The timeseries for the second station is easily selected by indexing the “station” axis of the field construct:

Get the data for the second station.
>>> station2 = h[1]
>>> station2
<Field: specific_humidity(ncdim%station(1), ncdim%timeseries(9))>
>>> print(station2.data.array)
[[0.05 0.11 0.2 0.15 0.08 0.04 0.06 -- --]]

The underlying array of original data remains in compressed form until data array elements are modified:

Change an element of the data and show that the underlying array is no longer compressed.
>>> h.data.get_compression_type()
'ragged contiguous'
>>> h.data[1, 2] = -9
>>> print(h.data.array)
[[0.12 0.05 0.18   --   --   --   --   --   --]
 [0.05 0.11 -9.0 0.15 0.08 0.04 0.06   --   --]
 [0.15 0.19 0.15 0.17 0.07   --   --   --   --]
 [0.11 0.03 0.14 0.16 0.02 0.09 0.1  0.04 0.11]]
>>> h.data.get_compression_type()
''

The easiest way to create a compressed field construct is to create the equivalent uncompressed field construct and then compress it with its compress method, which also compresses the metadata constructs as required.

Create a field construct and then compress it.
import numpy
import cfdm

# Define the array values
data = cfdm.Data([[280.0,   -99,   -99,   -99],
                  [281.0, 279.0, 278.0, 279.5]],
                 mask=[[0, 1, 1, 1],
                       [0, 0, 0, 0]])

# Create the field construct
T = cfdm.Field()
T.set_properties({'standard_name': 'air_temperature',
                  'units': 'K',
                  'featureType': 'timeSeries'})

# Create the domain axis constructs
X = T.set_construct(cfdm.DomainAxis(4))
Y = T.set_construct(cfdm.DomainAxis(2))

# Set the data for the field
T.set_data(data, axes=[Y, X])

# Compress the data
T.compress('contiguous',
           count_properties={'long_name': 'number of obs for this timeseries'},
           inplace=True)

The new field construct can now be inspected and written to a netCDF file:

Inspect the new field construct and write it to disk.
>>> T
<Field: air_temperature(key%domainaxis1(2), key%domainaxis0(4)) K>
>>> print(T.data.array)
[[280.0    --    --    --]
 [281.0 279.0 278.0 279.5]]
>>> T.data.get_compression_type()
'ragged contiguous'
>>> print(T.data.compressed_array)
[280.  281.  279.  278.  279.5]
>>> count_variable = T.data.get_count()
>>> count_variable
<Count: long_name=number of obs for this timeseries(2) >
>>> print(count_variable.data.array)
[1 4]
>>> cfdm.write(T, 'T_contiguous.nc')

The content of the new file is:

Inspect the new compressed dataset with the ncdump command line tool.
$ ncdump T_contiguous.nc
netcdf T_contiguous {
dimensions:
     dim = 2 ;
     element = 5 ;
variables:
     int64 count(dim) ;
             count:long_name = "number of obs for this timeseries" ;
             count:sample_dimension = "element" ;
     float air_temperature(element) ;
             air_temperature:units = "K" ;
             air_temperature:standard_name = "air_temperature" ;

// global attributes:
             :Conventions = "CF-1.7" ;
             :featureType = "timeSeries" ;
data:

 count = 1, 4 ;

 air_temperature = 280, 281, 279, 278, 279.5 ;
}

Exactly the same field construct may be also created explicitly with underlying compressed data. A construct with an underlying ragged array is created by initialising a Data instance with a ragged array that is stored in one of three special array objects: RaggedContiguousArray, RaggedIndexedArray or RaggedIndexedContiguousArray.

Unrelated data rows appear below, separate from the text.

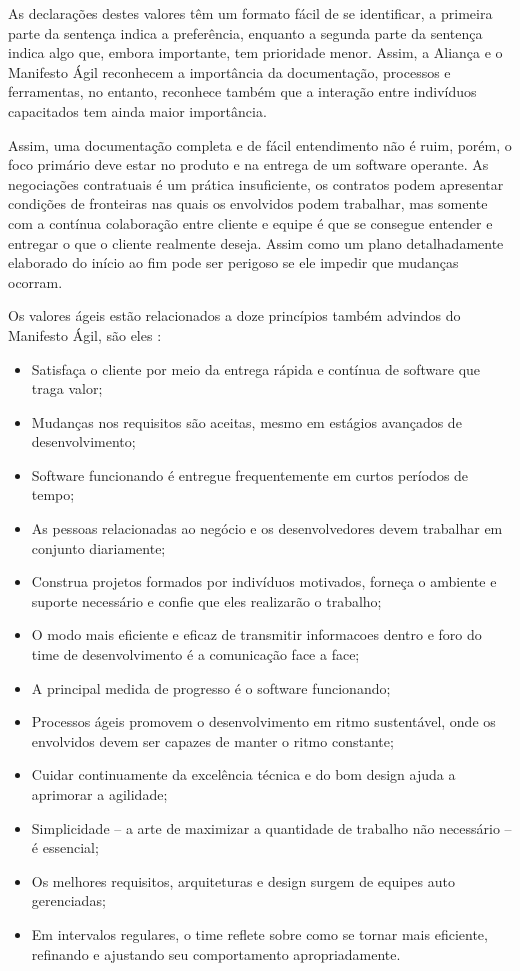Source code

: As declarações destes valores têm um formato fácil de se identificar, a primeira parte da sentença indica a preferência, enquanto a segunda parte da sentença indica algo que, embora importante, tem prioridade menor. Assim, a Aliança e o Manifesto Ágil reconhecem a importância da documentação, processos e ferramentas, no entanto, reconhece também que a interação entre indivíduos capacitados tem ainda maior importância.

Assim, uma documentação completa e de fácil entendimento não é ruim, porém, o foco primário deve estar no produto e na entrega de um software operante. As negociações contratuais é um prática insuficiente, os contratos podem apresentar condições de fronteiras nas quais os envolvidos podem trabalhar, mas somente com a contínua colaboração entre cliente e equipe é que se consegue entender e entregar o que o cliente realmente deseja. Assim como um plano detalhadamente elaborado do início ao fim pode ser perigoso se ele impedir que mudanças ocorram.

Os valores ágeis estão relacionados a doze princípios também advindos do Manifesto Ágil, são eles \cite{manifesto}:
\begin{itemize}
\item Satisfaça o cliente por meio da entrega rápida e contínua de software que traga valor;
\item Mudanças nos requisitos são aceitas, mesmo em estágios avançados de desenvolvimento;
\item Software funcionando é entregue frequentemente em curtos períodos de tempo;
\item As pessoas relacionadas ao negócio e os desenvolvedores devem trabalhar em conjunto diariamente;
\item Construa projetos formados por indivíduos motivados, forneça o ambiente e suporte necessário e confie que eles realizarão o trabalho;
\item O modo mais eficiente e eficaz de transmitir informacoes dentro e foro do time de desenvolvimento é a comunicação face a face;
\item A principal medida de progresso é o software funcionando;
\item Processos ágeis promovem o desenvolvimento em ritmo sustentável, onde os envolvidos devem ser capazes de manter o ritmo constante;
\item Cuidar continuamente da excelência técnica e do bom design ajuda a aprimorar a agilidade;
\item Simplicidade – a arte de maximizar a quantidade de trabalho não necessário – é essencial;
\item Os melhores requisitos, arquiteturas e design surgem de equipes auto gerenciadas;
\item Em intervalos regulares, o time reflete sobre como se tornar mais eficiente, refinando e ajustando seu comportamento apropriadamente.
\end{itemize}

Create a field construct with compressed data.
import numpy
import cfdm

# Define the ragged array values
ragged_array = cfdm.Data([280, 281, 279, 278, 279.5])

# Define the count array values
count_array = [1, 4]

# Create the count variable
count_variable = cfdm.Count(data=cfdm.Data(count_array))
count_variable.set_property('long_name', 'number of obs for this timeseries')

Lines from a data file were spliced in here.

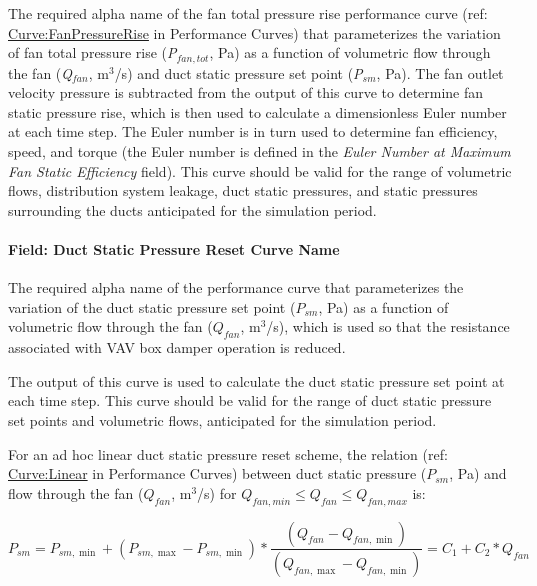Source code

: The required alpha name of the fan total pressure rise performance curve (ref: \hyperref[curvefanpressurerise]{Curve:FanPressureRise} in Performance Curves) that parameterizes the variation of fan total pressure rise (\emph{P\(_{fan,tot}\)}, Pa) as a function of volumetric flow through the fan (\emph{Q\(_{fan}\)}, m\(^{3}\)/s) and duct static pressure set point (\emph{P\(_{sm}\)}, Pa). The fan outlet velocity pressure is subtracted from the output of this curve to determine fan static pressure rise, which is then used to calculate a dimensionless Euler number at each time step. The Euler number is in turn used to determine fan efficiency, speed, and torque (the Euler number is defined in the \emph{Euler Number at Maximum Fan Static Efficiency} field). This curve should be valid for the range of volumetric flows, distribution system leakage, duct static pressures, and static pressures surrounding the ducts anticipated for the simulation period.

\paragraph{Field: Duct Static Pressure Reset Curve Name}\label{field-duct-static-pressure-reset-curve-name}

The required alpha name of the performance curve that parameterizes the variation of the duct static pressure set point (\(P_{sm}\), Pa) as a function of volumetric flow through the fan (\(Q_{fan}\), m\(^{3}\)/s), which is used so that the resistance associated with VAV box damper operation is reduced.

The output of this curve is used to calculate the duct static pressure set point at each time step. This curve should be valid for the range of duct static pressure set points and volumetric flows, anticipated for the simulation period.

For an ad hoc linear duct static pressure reset scheme, the relation (ref: \hyperref[curvelinear]{Curve:Linear} in Performance Curves) between duct static pressure (\(P_{sm}\), Pa) and flow through the fan (\(Q_{fan}\), m\(^{3}\)/s) for \(Q_{fan,min} \le Q_{fan} \le Q_{fan,max}\) is:

\begin{equation}
P_{sm} = P_{sm,\min } + \left( P_{sm,\max } - P_{sm,\min } \right) * \frac{{\left( {{Q_{fan}} - {Q_{fan,\min }}} \right)}}{{\left( {{Q_{fan,\max }} - {Q_{fan,\min }}} \right)}} = {C_1} + {C_2}*{Q_{fan}}
\end{equation}

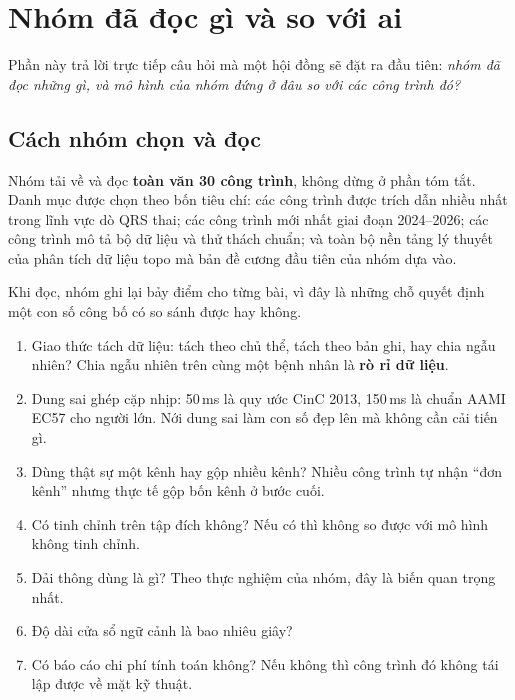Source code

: \section{Nhóm đã đọc gì và so với ai}
\label{sec:yvan}

Phần này trả lời trực tiếp câu hỏi mà một hội đồng sẽ đặt ra đầu tiên: \textit{nhóm đã đọc những gì,
và mô hình của nhóm đứng ở đâu so với các công trình đó?}

\subsection{Cách nhóm chọn và đọc}

Nhóm tải về và đọc \textbf{toàn văn 30 công trình}, không dừng ở phần tóm tắt. Danh mục được chọn theo
bốn tiêu chí: các công trình được trích dẫn nhiều nhất trong lĩnh vực dò QRS thai; các công trình mới
nhất giai đoạn 2024--2026; các công trình mô tả bộ dữ liệu và thử thách chuẩn; và toàn bộ nền tảng lý
thuyết của phân tích dữ liệu topo mà bản đề cương đầu tiên của nhóm dựa vào.

Khi đọc, nhóm ghi lại bảy điểm cho từng bài, vì đây là những chỗ quyết định một con số công bố có so
sánh được hay không.

\begin{enumerate}[leftmargin=1.6em,itemsep=2pt]
\item Giao thức tách dữ liệu: tách theo chủ thể, tách theo bản ghi, hay chia ngẫu nhiên?
Chia ngẫu nhiên trên cùng một bệnh nhân là \textbf{rò rỉ dữ liệu}.
\item Dung sai ghép cặp nhịp: 50\,ms là quy ước CinC 2013, 150\,ms là chuẩn AAMI EC57 cho người lớn.
Nới dung sai làm con số đẹp lên mà không cần cải tiến gì.
\item Dùng thật sự một kênh hay gộp nhiều kênh? Nhiều công trình tự nhận ``đơn kênh'' nhưng thực tế
gộp bốn kênh ở bước cuối.
\item Có tinh chỉnh trên tập đích không? Nếu có thì không so được với mô hình không tinh chỉnh.
\item Dải thông dùng là gì? Theo thực nghiệm của nhóm, đây là biến quan trọng nhất.
\item Độ dài cửa sổ ngữ cảnh là bao nhiêu giây?
\item Có báo cáo chi phí tính toán không? Nếu không thì công trình đó không tái lập được về mặt kỹ thuật.
\end{enumerate}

# Create the contiguous ragged array object, specifying the
# uncompressed shape
array = cfdm.RaggedContiguousArray(
                 compressed_array=ragged_array,
                 shape=(2, 4), size=8, ndim=2,
                 count_variable=count_variable)

# Create the field construct with the domain axes and the ragged
# array
T = cfdm.Field()
T.set_properties({'standard_name': 'air_temperature',
                  'units': 'K',
                  'featureType': 'timeSeries'})

# Create the domain axis constructs for the uncompressed array
X = T.set_construct(cfdm.DomainAxis(4))
Y = T.set_construct(cfdm.DomainAxis(2))

# Set the data for the field
T.set_data(cfdm.Data(array), axes=[Y, X])

Gathering

Compression by gathering combines axes of a multidimensional array into a new, discrete axis whilst omitting the missing values and thus reducing the number of values that need to be stored.

The list variable that is required to uncompress a gathered array is stored in a List object and is retrieved with the get_list method of the Data instance.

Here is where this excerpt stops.